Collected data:
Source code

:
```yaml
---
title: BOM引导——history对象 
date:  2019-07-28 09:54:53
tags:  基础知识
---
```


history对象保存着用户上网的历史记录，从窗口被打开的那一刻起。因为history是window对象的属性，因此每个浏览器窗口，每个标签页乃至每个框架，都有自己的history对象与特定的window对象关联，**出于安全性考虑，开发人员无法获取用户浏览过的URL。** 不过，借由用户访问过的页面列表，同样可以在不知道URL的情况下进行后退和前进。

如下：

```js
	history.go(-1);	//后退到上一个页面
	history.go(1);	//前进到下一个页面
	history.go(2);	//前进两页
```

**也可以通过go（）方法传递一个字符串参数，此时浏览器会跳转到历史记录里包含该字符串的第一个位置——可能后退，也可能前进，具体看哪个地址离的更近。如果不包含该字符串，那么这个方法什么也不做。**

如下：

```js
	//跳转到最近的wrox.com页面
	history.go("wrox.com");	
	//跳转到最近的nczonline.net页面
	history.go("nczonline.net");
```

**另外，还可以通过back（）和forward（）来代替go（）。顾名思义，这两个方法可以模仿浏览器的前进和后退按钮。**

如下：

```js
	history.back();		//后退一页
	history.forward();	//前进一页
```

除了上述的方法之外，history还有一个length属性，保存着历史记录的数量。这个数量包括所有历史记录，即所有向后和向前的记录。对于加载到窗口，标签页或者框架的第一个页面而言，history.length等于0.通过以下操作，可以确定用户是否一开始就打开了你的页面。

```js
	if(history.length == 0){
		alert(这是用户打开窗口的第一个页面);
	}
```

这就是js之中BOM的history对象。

● What the task requires
Please give a word-for-word repetition of the lines from the one containing "history对象保存着用户" through the last line of the data above, including both, and nothing besides.

● Task result
history对象保存着用户上网的历史记录，从窗口被打开的那一刻起。因为history是window对象的属性，因此每个浏览器窗口，每个标签页乃至每个框架，都有自己的history对象与特定的window对象关联，**出于安全性考虑，开发人员无法获取用户浏览过的URL。** 不过，借由用户访问过的页面列表，同样可以在不知道URL的情况下进行后退和前进。

如下：

```js
	history.go(-1);	//后退到上一个页面
	history.go(1);	//前进到下一个页面
	history.go(2);	//前进两页
```

**也可以通过go（）方法传递一个字符串参数，此时浏览器会跳转到历史记录里包含该字符串的第一个位置——可能后退，也可能前进，具体看哪个地址离的更近。如果不包含该字符串，那么这个方法什么也不做。**

如下：

```js
	//跳转到最近的wrox.com页面
	history.go("wrox.com");	
	//跳转到最近的nczonline.net页面
	history.go("nczonline.net");
```

**另外，还可以通过back（）和forward（）来代替go（）。顾名思义，这两个方法可以模仿浏览器的前进和后退按钮。**

如下：

```js
	history.back();		//后退一页
	history.forward();	//前进一页
```

除了上述的方法之外，history还有一个length属性，保存着历史记录的数量。这个数量包括所有历史记录，即所有向后和向前的记录。对于加载到窗口，标签页或者框架的第一个页面而言，history.length等于0.通过以下操作，可以确定用户是否一开始就打开了你的页面。

```js
	if(history.length == 0){
		alert(这是用户打开窗口的第一个页面);
	}
```

这就是js之中BOM的history对象。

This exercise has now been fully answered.